## Task goal:
Repeat the records. Each line must match exactly.

[Source texts of formatted documents]
========================================

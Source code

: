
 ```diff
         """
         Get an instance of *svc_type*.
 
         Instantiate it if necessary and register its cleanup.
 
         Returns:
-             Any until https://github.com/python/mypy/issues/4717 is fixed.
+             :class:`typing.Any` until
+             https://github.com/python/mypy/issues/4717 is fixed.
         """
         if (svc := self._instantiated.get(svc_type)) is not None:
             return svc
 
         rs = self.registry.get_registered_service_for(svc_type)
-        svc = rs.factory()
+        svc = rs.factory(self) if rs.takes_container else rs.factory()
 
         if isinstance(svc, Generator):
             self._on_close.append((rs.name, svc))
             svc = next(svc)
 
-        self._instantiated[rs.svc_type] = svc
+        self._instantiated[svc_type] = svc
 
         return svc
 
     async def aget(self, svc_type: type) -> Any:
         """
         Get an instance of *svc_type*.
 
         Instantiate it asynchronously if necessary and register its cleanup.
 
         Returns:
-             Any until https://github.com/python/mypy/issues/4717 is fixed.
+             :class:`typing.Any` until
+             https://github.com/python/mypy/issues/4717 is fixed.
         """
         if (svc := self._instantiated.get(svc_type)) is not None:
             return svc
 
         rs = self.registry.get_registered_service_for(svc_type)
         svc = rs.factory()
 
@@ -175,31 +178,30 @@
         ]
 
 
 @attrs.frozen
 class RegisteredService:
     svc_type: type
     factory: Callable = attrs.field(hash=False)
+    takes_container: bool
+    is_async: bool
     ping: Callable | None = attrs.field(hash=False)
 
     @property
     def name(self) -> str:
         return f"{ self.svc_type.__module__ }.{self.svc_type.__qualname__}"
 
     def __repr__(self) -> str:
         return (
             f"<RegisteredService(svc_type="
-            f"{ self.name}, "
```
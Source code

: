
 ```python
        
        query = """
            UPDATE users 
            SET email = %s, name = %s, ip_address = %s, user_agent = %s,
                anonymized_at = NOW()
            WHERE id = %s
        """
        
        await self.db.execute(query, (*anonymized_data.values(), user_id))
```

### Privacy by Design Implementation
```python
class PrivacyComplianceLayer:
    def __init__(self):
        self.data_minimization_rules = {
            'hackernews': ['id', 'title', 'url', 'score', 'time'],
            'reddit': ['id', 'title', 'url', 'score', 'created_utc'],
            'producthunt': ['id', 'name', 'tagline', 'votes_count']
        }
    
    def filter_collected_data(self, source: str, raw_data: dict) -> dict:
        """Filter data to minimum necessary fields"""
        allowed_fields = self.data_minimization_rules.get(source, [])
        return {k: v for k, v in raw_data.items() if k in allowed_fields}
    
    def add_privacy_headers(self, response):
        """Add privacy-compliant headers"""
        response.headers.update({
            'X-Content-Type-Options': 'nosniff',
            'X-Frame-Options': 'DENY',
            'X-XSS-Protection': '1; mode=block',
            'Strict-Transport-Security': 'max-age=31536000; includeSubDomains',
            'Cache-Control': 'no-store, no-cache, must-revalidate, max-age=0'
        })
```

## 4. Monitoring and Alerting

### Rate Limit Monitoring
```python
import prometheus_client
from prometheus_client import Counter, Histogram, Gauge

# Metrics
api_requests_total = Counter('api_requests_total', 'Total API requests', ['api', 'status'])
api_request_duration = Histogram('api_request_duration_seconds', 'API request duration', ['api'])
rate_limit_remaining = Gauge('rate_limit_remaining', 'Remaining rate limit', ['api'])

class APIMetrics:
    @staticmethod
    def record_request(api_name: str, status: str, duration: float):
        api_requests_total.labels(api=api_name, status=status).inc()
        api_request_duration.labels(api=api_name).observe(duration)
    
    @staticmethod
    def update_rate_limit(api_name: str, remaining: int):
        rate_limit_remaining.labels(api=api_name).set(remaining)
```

========================================

## Solution to this problem:
Source code

:
 ```diff
         """
         Get an instance of *svc_type*.
 
         Instantiate it if necessary and register its cleanup.
 
         Returns:
-             Any until https://github.com/python/mypy/issues/4717 is fixed.
+             :class:`typing.Any` until
+             https://github.com/python/mypy/issues/4717 is fixed.
         """
         if (svc := self._instantiated.get(svc_type)) is not None:
             return svc
 
         rs = self.registry.get_registered_service_for(svc_type)
-        svc = rs.factory()
+        svc = rs.factory(self) if rs.takes_container else rs.factory()
 
         if isinstance(svc, Generator):
             self._on_close.append((rs.name, svc))
             svc = next(svc)
 
-        self._instantiated[rs.svc_type] = svc
+        self._instantiated[svc_type] = svc
 
         return svc
 
     async def aget(self, svc_type: type) -> Any:
         """
         Get an instance of *svc_type*.
 
         Instantiate it asynchronously if necessary and register its cleanup.
 
         Returns:
-             Any until https://github.com/python/mypy/issues/4717 is fixed.
+             :class:`typing.Any` until
+             https://github.com/python/mypy/issues/4717 is fixed.
         """
         if (svc := self._instantiated.get(svc_type)) is not None:
             return svc
 
         rs = self.registry.get_registered_service_for(svc_type)
         svc = rs.factory()
 
@@ -175,31 +178,30 @@
         ]
 
 
 @attrs.frozen
 class RegisteredService:
     svc_type: type
     factory: Callable = attrs.field(hash=False)
+    takes_container: bool
+    is_async: bool
     ping: Callable | None = attrs.field(hash=False)
 
     @property
     def name(self) -> str:
         return f"{ self.svc_type.__module__ }.{self.svc_type.__qualname__}"
 
     def __repr__(self) -> str:
         return (
             f"<RegisteredService(svc_type="
-            f"{ self.name}, "
```
Source code

:
 ```python
        
        query = """
            UPDATE users 
            SET email = %s, name = %s, ip_address = %s, user_agent = %s,
                anonymized_at = NOW()
            WHERE id = %s
        """
        
        await self.db.execute(query, (*anonymized_data.values(), user_id))
```

### Privacy by Design Implementation
```python
class PrivacyComplianceLayer:
    def __init__(self):
        self.data_minimization_rules = {
            'hackernews': ['id', 'title', 'url', 'score', 'time'],
            'reddit': ['id', 'title', 'url', 'score', 'created_utc'],
            'producthunt': ['id', 'name', 'tagline', 'votes_count']
        }
    
    def filter_collected_data(self, source: str, raw_data: dict) -> dict:
        """Filter data to minimum necessary fields"""
        allowed_fields = self.data_minimization_rules.get(source, [])
        return {k: v for k, v in raw_data.items() if k in allowed_fields}
    
    def add_privacy_headers(self, response):
        """Add privacy-compliant headers"""
        response.headers.update({
            'X-Content-Type-Options': 'nosniff',
            'X-Frame-Options': 'DENY',
            'X-XSS-Protection': '1; mode=block',
            'Strict-Transport-Security': 'max-age=31536000; includeSubDomains',
            'Cache-Control': 'no-store, no-cache, must-revalidate, max-age=0'
        })
```

## 4. Monitoring and Alerting

### Rate Limit Monitoring
```python
import prometheus_client
from prometheus_client import Counter, Histogram, Gauge

# Metrics
api_requests_total = Counter('api_requests_total', 'Total API requests', ['api', 'status'])
api_request_duration = Histogram('api_request_duration_seconds', 'API request duration', ['api'])
rate_limit_remaining = Gauge('rate_limit_remaining', 'Remaining rate limit', ['api'])

class APIMetrics:
    @staticmethod
    def record_request(api_name: str, status: str, duration: float):
        api_requests_total.labels(api=api_name, status=status).inc()
        api_request_duration.labels(api=api_name).observe(duration)
    
    @staticmethod
    def update_rate_limit(api_name: str, remaining: int):
        rate_limit_remaining.labels(api=api_name).set(remaining)
```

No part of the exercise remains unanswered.